Tal Weiss Tal Weiss - 2 months ago 11
Python Question

Django Python Garbage Collection woes

After 2 days of debug, I nailed down my time-hog: the Python garbage collector.

My application holds a lot of objects in memory. And it works well.

The GC does the usual rounds (I have not played with the default thresholds of (700, 10, 10)).

Once in a while, in the middle of an important transaction, the 2nd generation sweep kicks in and reviews my ~1.5M generation 2 objects.

This takes 2 seconds!
The nominal transaction takes less than 0.1 seconds.

My question is what should I do?

I can turn off generation 2 sweeps (by setting a very high threshold - is this the right way?) and the GC is obedient.

When should I turn them on?

We implemented a web service using Django, and each user request takes about 0.1 seconds.

Optimally, I will run these GC gen 2 cycles between user API requests.
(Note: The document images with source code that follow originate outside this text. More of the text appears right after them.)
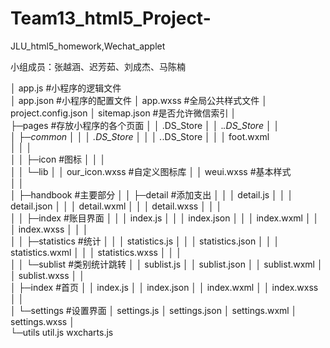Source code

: # Team13_html5_Project-
JLU_html5_homework,Wechat_applet

小组成员：张越涵、迟芳茹、刘成杰、马陈楠


│  app.js      #小程序的逻辑文件  
│  app.json    #小程序的配置文件
│  app.wxss    #全局公共样式文件
│  project.config.json
│  sitemap.json        #是否允许微信索引
│  
├─pages        #存放小程序的各个页面
│  │  .DS_Store
│  │  ._.DS_Store
│  │  
│  ├─common
│  │  │  .DS_Store
│  │  │  ._.DS_Store
│  │  │  foot.wxml         
│  │  │  
│  │  ├─icon        #图标
│  │  │      
│  │  └─lib
│  │          our_icon.wxss         #自定义图标库
│  │          weui.wxss                #基本样式     
│  │          
│  ├─handbook        #主要部分
│  │  ├─detail         #添加支出
│  │  │      detail.js
│  │  │      detail.json
│  │  │      detail.wxml
│  │  │      detail.wxss
│  │  │      
│  │  ├─index          #账目界面
│  │  │      index.js
│  │  │      index.json
│  │  │      index.wxml
│  │  │      index.wxss
│  │  │      
│  │  ├─statistics           #统计
│  │  │      statistics.js
│  │  │      statistics.json
│  │  │      statistics.wxml
│  │  │      statistics.wxss
│  │  │      
│  │  └─sublist          #类别统计跳转
│  │          sublist.js
│  │          sublist.json
│  │          sublist.wxml
│  │          sublist.wxss
│  │          
│  ├─index       #首页
│  │      index.js
│  │      index.json
│  │      index.wxml
│  │      index.wxss
│  │      
│  └─settings       #设置界面
│          settings.js
│          settings.json
│          settings.wxml
│          settings.wxss
│          
└─utils
        util.js
        wxcharts.js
But how do I do that?

My view ends with

return HttpResponse()
, AFTER which I would like to run a gen 2 GC sweep.

How do I do that? Does this approach even make sense?
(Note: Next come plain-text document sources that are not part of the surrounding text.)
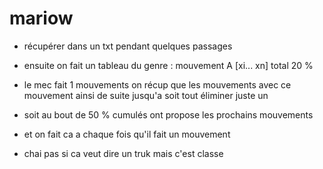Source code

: # mariow

- récupérer dans un txt pendant quelques passages

- ensuite on fait un tableau du genre : mouvement A [xi... xn] total 20 %

- le mec fait 1 mouvements on récup que les mouvements avec ce mouvement ainsi de suite jusqu'a soit tout éliminer juste un

- soit au bout de 50 % cumulés ont propose les prochains mouvements

- et on fait ca a chaque fois qu'il fait un mouvement

- chai pas si ca veut dire un truk mais c'est classe
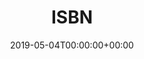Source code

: ---
title: 'ISBN'
field: 'cg.isbn'
slug: 'cg-isbn'
description: 'The ISBN for the item, for example: 978-3-16-148410-0 (the dashes are not necessary, as long as the ISBN is valid). If the item has multiple ISBNs please use multiple fields. Do not enter any other information here.'
required: False
date: '2019-05-04T00:00:00+00:00'
---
Can I mark the object that NEVER need to be garbage collected so the GC will not test them every 2nd gen cycle?

How can I configure the GC to run full sweeps when the Django server is relatively idle?

Python 2.6.6 on multiple platforms (Windows / Linux).


I believe one option would be to completely disable garbage collection and then manually collect at the end of a request as suggested here: Garbage Collection

I imagine that you could disable the GC in your settings.py file.

If you want to run GarbageCollection on every request I would suggest developing some Middleware that does it in the process response method:

import gc
class GCMiddleware(object):
    def process_response(self, request, response):
        return response